Sarah Lincoln: Chloe Austin
Chloe Austin’s screen-based work at the CCAD degree show jitters and jolts with frustration. Eight televisions are positioned on the ground in close proximity to each other. Electrical cables weave in and about the screens, while a woman’s guttural sighs and wails are intermittently heard. The screens – positioned as they are – could be read as forming a strange type of holistic body and this striving for wholeness is the ache which drives this forceful work.
We see abstracted, details of a woman’s anatomy, a shoulder on one screen, a breast on another, further fractured by mirrors duplicating onscreen eyes and mouths. Each screen is interspersed with filters, grids and bands of static, which at times layer over and slide in beside footage of this partially represented body.
The suggestion hangs over Austin’s installation that the screens, as hosts, are implicated as they perpetuate and perhaps even contribute to the generation of this severe fracturing, thus adding to the sense of unease which imbues the work.

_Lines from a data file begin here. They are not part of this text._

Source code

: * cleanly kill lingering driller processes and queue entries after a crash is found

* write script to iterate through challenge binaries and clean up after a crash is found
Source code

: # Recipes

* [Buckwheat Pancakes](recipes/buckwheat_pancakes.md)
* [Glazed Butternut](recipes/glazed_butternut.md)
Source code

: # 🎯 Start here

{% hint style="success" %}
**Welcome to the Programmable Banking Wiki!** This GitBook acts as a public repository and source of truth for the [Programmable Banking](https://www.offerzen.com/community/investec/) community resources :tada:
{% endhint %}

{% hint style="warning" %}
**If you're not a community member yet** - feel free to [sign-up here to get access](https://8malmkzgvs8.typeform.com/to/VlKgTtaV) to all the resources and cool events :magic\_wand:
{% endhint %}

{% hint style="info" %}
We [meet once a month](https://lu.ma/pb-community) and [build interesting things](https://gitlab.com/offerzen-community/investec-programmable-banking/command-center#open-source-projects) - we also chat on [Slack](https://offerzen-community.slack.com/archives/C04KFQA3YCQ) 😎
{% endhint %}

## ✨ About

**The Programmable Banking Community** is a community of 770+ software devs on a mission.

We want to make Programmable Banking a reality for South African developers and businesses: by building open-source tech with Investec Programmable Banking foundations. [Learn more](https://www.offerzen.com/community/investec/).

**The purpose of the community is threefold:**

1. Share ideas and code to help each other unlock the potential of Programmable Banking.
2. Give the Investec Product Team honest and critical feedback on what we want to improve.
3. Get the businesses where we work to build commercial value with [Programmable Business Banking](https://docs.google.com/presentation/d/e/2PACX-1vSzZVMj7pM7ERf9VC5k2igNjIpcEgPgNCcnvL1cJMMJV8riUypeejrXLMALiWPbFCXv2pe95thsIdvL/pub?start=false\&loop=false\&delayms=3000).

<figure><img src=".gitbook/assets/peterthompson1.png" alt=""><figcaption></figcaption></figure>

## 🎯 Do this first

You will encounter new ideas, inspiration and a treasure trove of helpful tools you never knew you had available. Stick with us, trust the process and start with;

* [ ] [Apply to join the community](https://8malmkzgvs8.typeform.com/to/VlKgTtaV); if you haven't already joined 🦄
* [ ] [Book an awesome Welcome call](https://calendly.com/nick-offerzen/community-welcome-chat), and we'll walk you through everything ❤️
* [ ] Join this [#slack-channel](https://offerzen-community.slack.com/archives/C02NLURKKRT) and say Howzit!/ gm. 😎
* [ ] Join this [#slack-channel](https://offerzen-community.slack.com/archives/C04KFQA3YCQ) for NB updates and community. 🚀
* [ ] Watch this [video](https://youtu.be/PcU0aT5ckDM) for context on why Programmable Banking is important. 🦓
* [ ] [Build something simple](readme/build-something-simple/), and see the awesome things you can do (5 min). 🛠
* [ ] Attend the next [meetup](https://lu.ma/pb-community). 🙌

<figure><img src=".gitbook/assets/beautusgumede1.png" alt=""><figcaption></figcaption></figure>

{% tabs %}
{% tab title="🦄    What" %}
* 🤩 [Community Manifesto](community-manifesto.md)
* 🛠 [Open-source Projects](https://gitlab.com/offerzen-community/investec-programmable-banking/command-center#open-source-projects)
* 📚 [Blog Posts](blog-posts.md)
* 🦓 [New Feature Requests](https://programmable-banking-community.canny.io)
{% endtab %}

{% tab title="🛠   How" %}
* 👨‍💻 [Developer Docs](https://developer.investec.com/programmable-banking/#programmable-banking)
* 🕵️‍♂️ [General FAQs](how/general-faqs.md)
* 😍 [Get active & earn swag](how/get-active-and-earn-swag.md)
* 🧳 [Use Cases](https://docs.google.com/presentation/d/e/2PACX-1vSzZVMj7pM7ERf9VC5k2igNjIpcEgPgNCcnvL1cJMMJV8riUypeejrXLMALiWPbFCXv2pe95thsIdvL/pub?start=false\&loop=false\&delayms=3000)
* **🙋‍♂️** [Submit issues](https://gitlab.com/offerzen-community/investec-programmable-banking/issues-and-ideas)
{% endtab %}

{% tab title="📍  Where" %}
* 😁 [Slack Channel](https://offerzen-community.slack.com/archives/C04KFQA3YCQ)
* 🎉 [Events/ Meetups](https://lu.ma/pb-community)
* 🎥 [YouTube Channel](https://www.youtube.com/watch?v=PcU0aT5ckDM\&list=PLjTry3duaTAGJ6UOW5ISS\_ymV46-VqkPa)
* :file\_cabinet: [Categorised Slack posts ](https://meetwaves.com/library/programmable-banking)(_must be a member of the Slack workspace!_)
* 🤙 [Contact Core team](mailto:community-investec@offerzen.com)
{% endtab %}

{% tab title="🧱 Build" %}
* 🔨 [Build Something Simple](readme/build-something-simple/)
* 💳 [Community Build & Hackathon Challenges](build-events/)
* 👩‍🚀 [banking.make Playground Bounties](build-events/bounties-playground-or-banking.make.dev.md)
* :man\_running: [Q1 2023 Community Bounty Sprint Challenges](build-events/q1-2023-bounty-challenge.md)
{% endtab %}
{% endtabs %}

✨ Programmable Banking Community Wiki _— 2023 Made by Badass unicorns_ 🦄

Wider questions around partial, medium-orientated perspectives and the anxieties which these positions elicit, dominate in other strong presentations in this fascinating and lively exhibition. At stake in Jessica Mackey and James O’Donovan’s work is also the psychological fallout due to a profound disorientation, or fragmented sense of place, but their chosen medium is virtual reality technology. Zoe O’Connell relies on more tactile techniques, suggesting through printmaking the great swathes of alternative meanings/codes which layer and enfold our seemingly simple ‘natural’ environment.
The level of sophistication evident in these works is a hopeful indicator of both the rich educational environment they are emerging from and a strong future of engaged and thoughtful work to come.